The lines from the start of the data through the line containing "- **Modern Design**" are to be reproduced exactly, both ends included.
INPUT DATA below:
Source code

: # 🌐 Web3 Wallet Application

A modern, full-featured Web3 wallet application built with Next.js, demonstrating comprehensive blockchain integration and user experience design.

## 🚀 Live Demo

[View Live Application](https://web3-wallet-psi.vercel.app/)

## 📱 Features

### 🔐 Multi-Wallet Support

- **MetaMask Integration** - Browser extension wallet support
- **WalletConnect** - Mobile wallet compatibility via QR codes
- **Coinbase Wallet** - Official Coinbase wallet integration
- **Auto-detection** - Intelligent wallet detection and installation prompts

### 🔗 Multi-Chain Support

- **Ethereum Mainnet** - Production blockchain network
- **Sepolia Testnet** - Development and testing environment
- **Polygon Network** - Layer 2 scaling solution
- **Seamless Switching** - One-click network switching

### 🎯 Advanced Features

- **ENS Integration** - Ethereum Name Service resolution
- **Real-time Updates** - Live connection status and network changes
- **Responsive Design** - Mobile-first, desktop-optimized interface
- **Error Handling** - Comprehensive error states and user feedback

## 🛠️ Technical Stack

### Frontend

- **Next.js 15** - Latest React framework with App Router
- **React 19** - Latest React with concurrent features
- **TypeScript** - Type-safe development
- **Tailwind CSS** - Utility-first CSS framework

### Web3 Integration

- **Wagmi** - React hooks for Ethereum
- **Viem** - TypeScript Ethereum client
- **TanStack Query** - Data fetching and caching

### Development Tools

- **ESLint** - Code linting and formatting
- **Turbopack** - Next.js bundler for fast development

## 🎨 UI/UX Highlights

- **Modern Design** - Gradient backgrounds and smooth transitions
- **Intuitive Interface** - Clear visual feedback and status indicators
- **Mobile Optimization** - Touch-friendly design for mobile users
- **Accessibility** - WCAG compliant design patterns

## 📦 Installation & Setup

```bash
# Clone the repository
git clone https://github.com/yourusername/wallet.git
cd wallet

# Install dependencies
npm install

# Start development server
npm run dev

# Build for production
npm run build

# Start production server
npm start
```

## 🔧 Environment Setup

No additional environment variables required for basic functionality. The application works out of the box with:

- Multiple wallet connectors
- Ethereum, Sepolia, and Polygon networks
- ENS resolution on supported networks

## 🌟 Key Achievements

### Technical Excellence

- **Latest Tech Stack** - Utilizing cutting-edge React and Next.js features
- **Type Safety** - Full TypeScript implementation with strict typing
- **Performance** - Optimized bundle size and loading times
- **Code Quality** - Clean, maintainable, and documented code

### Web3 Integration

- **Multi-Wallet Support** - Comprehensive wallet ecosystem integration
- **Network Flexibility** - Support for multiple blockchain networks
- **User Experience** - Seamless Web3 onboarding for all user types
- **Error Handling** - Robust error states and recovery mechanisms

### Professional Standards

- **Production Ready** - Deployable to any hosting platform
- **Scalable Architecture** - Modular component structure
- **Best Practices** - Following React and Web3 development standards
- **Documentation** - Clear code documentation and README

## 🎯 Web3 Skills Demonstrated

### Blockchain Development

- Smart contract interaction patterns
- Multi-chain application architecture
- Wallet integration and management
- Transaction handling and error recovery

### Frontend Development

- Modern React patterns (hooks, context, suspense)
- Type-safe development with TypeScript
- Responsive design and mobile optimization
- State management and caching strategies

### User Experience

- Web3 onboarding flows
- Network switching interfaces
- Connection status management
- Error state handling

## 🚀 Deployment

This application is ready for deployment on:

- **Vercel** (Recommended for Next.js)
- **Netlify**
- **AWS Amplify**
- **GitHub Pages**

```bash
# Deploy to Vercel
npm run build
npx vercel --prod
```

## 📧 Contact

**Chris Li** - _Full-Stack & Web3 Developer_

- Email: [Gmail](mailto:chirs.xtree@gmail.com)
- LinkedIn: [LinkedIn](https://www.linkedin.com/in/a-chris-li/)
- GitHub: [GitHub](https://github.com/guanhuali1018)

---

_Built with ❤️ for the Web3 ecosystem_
End of INPUT DATA.
• _YOUR SOLUTION_:
Source code

: # 🌐 Web3 Wallet Application

A modern, full-featured Web3 wallet application built with Next.js, demonstrating comprehensive blockchain integration and user experience design.

## 🚀 Live Demo

[View Live Application](https://web3-wallet-psi.vercel.app/)

## 📱 Features

### 🔐 Multi-Wallet Support

- **MetaMask Integration** - Browser extension wallet support
- **WalletConnect** - Mobile wallet compatibility via QR codes
- **Coinbase Wallet** - Official Coinbase wallet integration
- **Auto-detection** - Intelligent wallet detection and installation prompts

### 🔗 Multi-Chain Support

- **Ethereum Mainnet** - Production blockchain network
- **Sepolia Testnet** - Development and testing environment
- **Polygon Network** - Layer 2 scaling solution
- **Seamless Switching** - One-click network switching

### 🎯 Advanced Features

- **ENS Integration** - Ethereum Name Service resolution
- **Real-time Updates** - Live connection status and network changes
- **Responsive Design** - Mobile-first, desktop-optimized interface
- **Error Handling** - Comprehensive error states and user feedback

## 🛠️ Technical Stack

### Frontend

- **Next.js 15** - Latest React framework with App Router
- **React 19** - Latest React with concurrent features
- **TypeScript** - Type-safe development
- **Tailwind CSS** - Utility-first CSS framework

### Web3 Integration

- **Wagmi** - React hooks for Ethereum
- **Viem** - TypeScript Ethereum client
- **TanStack Query** - Data fetching and caching

### Development Tools

- **ESLint** - Code linting and formatting
- **Turbopack** - Next.js bundler for fast development

## 🎨 UI/UX Highlights

- **Modern Design** - Gradient backgrounds and smooth transitions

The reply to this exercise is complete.